▶ TO DO: For every line in the records below that holds "Guns选择最佳属性来分裂", make a copy.

------------------------

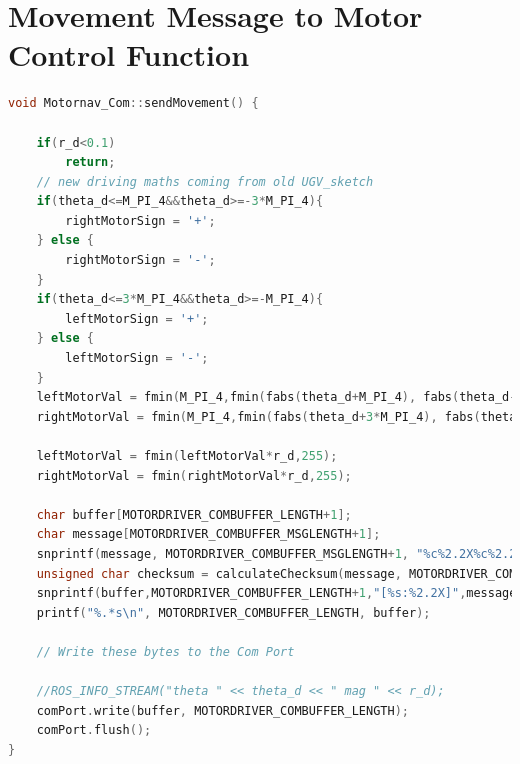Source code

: \documentclass[titlepage,12pt,a4paper]{article}
\begin{document}
\section{Movement Message to Motor Control Function}
\label{appendix:motor_controller}
\begin{lstlisting}[language=C++]
void Motornav_Com::sendMovement() {

	if(r_d<0.1) 
		return;
	// new driving maths coming from old UGV_sketch
	if(theta_d<=M_PI_4&&theta_d>=-3*M_PI_4){
		rightMotorSign = '+';
	} else {
		rightMotorSign = '-';
	}
	if(theta_d<=3*M_PI_4&&theta_d>=-M_PI_4){
		leftMotorSign = '+';
	} else {
		leftMotorSign = '-';
	}
	leftMotorVal = fmin(M_PI_4,fmin(fabs(theta_d+M_PI_4), fabs(theta_d-3*M_PI_4)))*255/M_PI_4;
	rightMotorVal = fmin(M_PI_4,fmin(fabs(theta_d+3*M_PI_4), fabs(theta_d-M_PI_4)))*255/M_PI_4;
	
	leftMotorVal = fmin(leftMotorVal*r_d,255);
	rightMotorVal = fmin(rightMotorVal*r_d,255);
	
	char buffer[MOTORDRIVER_COMBUFFER_LENGTH+1];
	char message[MOTORDRIVER_COMBUFFER_MSGLENGTH+1];
	snprintf(message, MOTORDRIVER_COMBUFFER_MSGLENGTH+1, "%c%2.2X%c%2.2X", leftMotorSign, leftMotorVal, rightMotorSign, rightMotorVal);
	unsigned char checksum = calculateChecksum(message, MOTORDRIVER_COMBUFFER_MSGLENGTH);
	snprintf(buffer,MOTORDRIVER_COMBUFFER_LENGTH+1,"[%s:%2.2X]",message,checksum);
	printf("%.*s\n", MOTORDRIVER_COMBUFFER_LENGTH, buffer);
	
	// Write these bytes to the Com Port
	
	//ROS_INFO_STREAM("theta " << theta_d << " mag " << r_d);
	comPort.write(buffer, MOTORDRIVER_COMBUFFER_LENGTH);
	comPort.flush();
}
\end{lstlisting}
\end{document}
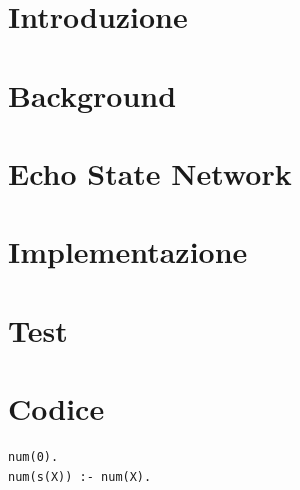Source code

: \documentclass[12pt,titlepage]{report}
\begin{document}
\tableofcontents
\listoffigures
\listoftables

\chapter{Introduzione} \label{introduzione}


\chapter{Background} \label{cap:background}


\chapter{Echo State Network}\label{cap:modello}


\chapter{Implementazione}\label{cap:implementazione}


\chapter{Test}\label{cap:test}


\begin{thebibliography}{99}
	
\end{thebibliography}

\appendix
\chapter{Codice}

\begin{verbatim}
num(0).
num(s(X)) :- num(X).
\end{verbatim}
\end{document}

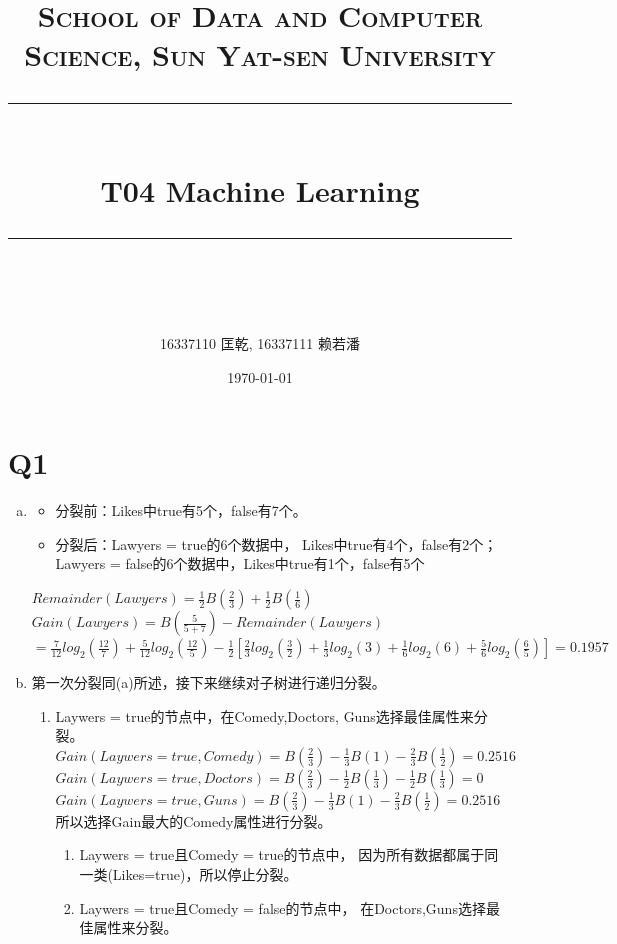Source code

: \documentclass[a4paper, 11pt]{article}
\title{
\normalfont \normalsize
\textsc{School of Data and Computer Science, Sun Yat-sen University} \\ [25pt] %
\rule{\textwidth}{0.5pt} \\[0.4cm] %
\huge  T04 Machine Learning\\ %
\rule{\textwidth}{2pt} \\[0.5cm] %
\author{16337110 匡乾, 16337111 赖若潘}
\date{\normalsize\today}
}
\begin{document}
\maketitle
\tableofcontents
\newpage
\section{Q1}
\begin{enumerate}[(a)]
  \item
  \begin{itemize}
    \item 分裂前：Likes中true有5个，false有7个。
    \item 分裂后：Lawyers = true的6个数据中，
    Likes中true有4个，false有2个；\\
    Lawyers = false的6个数据中，Likes中true有1个，false有5个
  \end{itemize}
  $Remainder(Lawyers) = \frac{1}{2}B(\frac{2}{3}) + \frac{1}{2}B(\frac{1}{6})$\\
  $Gain(Lawyers) = B(\frac{5}{5+7}) - Remainder(Lawyers)$\\
  $= \frac{7}{12}log_2(\frac{12}{7})+
                \frac{5}{12}log_2(\frac{12}{5})-
                \frac{1}{2}[\frac{2}{3}log_2(\frac{3}{2})+\frac{1}{3}log_2(3)
                +\frac{1}{6}log_2(6)+\frac{5}{6}log_2(\frac{6}{5})]
                = 0.1957$
  \item
  第一次分裂同(a)所述，接下来继续对子树进行递归分裂。
  \begin{enumerate}[(1)]
    \item Laywers = true的节点中，在Comedy,Doctors,
    Guns选择最佳属性来分裂。\\
    $Gain(Laywers=true,Comedy) = B(\frac{2}{3})-
    \frac{1}{3}B(1)-\frac{2}{3}B(\frac{1}{2}) = 0.2516$\\
    $Gain(Laywers=true,Doctors) = B(\frac{2}{3})-
    \frac{1}{2}B(\frac{1}{3})-\frac{1}{2}B(\frac{1}{3}) = 0$\\
    $Gain(Laywers=true,Guns) = B(\frac{2}{3})-
    \frac{1}{3}B(1)-\frac{2}{3}B(\frac{1}{2}) = 0.2516$\\
    所以选择Gain最大的Comedy属性进行分裂。
      \begin{enumerate}
        \item Laywers = true且Comedy = true的节点中，
        因为所有数据都属于同一类(Likes=true)，所以停止分裂。
        \item Laywers = true且Comedy = false的节点中，
        在Doctors,Guns选择最佳属性来分裂。\\

\end{enumerate}
\end{enumerate}
\end{enumerate}
\end{document}
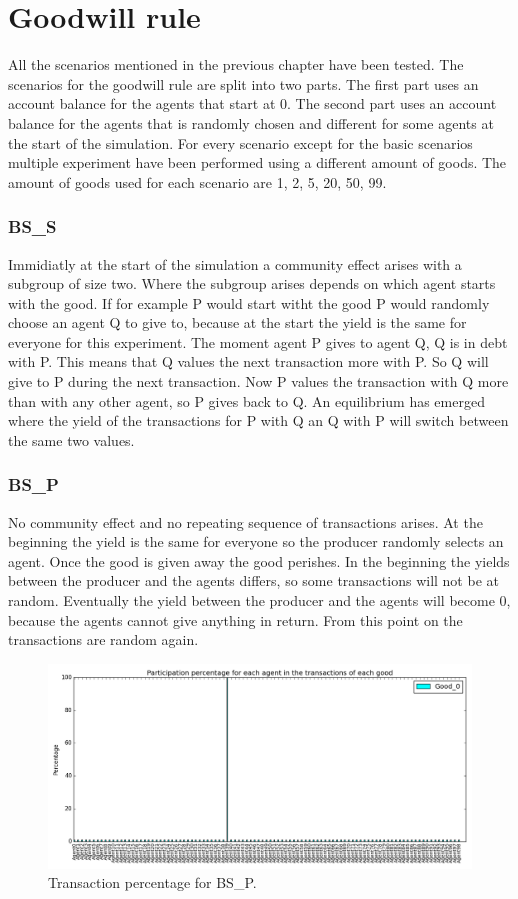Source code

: \documentclass[twoside,openright]{uva-bachelor-thesis}
\begin{document}
\section{Goodwill rule}
All the scenarios mentioned in the previous chapter have been tested. The scenarios for the goodwill rule are split into two parts. The first part uses an account balance for the agents that start at 0. The second part uses an account balance for the agents that is randomly chosen and different for some agents at the start of the simulation. For every scenario except for the basic scenarios multiple experiment have been performed using a different amount of goods. The amount of goods used for each scenario are 1, 2, 5, 20, 50, 99.
\subsubsection{BS\_S}
Immidiatly at the start of the simulation a community effect arises with a subgroup of size two. Where the subgroup arises depends on which agent starts with the good. If for example P would start witht the good P would randomly choose an agent Q to give to, because at the start the yield is the same for everyone for this experiment. The moment agent P gives to agent Q, Q is in debt with P. This means that Q values the next transaction more with P. So Q will give to P during the next transaction. Now P values the transaction with Q more than with any other agent, so P gives back to Q. An equilibrium has emerged where the yield of the transactions for P with Q an Q with P will switch between the same two values. 

\subsubsection{BS\_P}
No community effect and no repeating sequence of transactions arises. At the beginning the yield is the same for everyone so the producer randomly selects an agent. Once the good is given away the good perishes. In the beginning the yields between the producer and the agents differs, so some transactions will not be at random. Eventually the yield between the producer and the agents will become 0, because the agents cannot give anything in return. From this point on the transactions are random again.
\begin{figure}[h!]
  \centering
   \includegraphics[scale=0.4]{Simulation2_figures/GR_BS_P/Figure1_4k}
  \caption{Transaction percentage for BS\_P.}
\end{figure}
\end{document}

------------------------

▶ TASK RESULT:
    Guns选择最佳属性来分裂。\\
        在Doctors,Guns选择最佳属性来分裂。\\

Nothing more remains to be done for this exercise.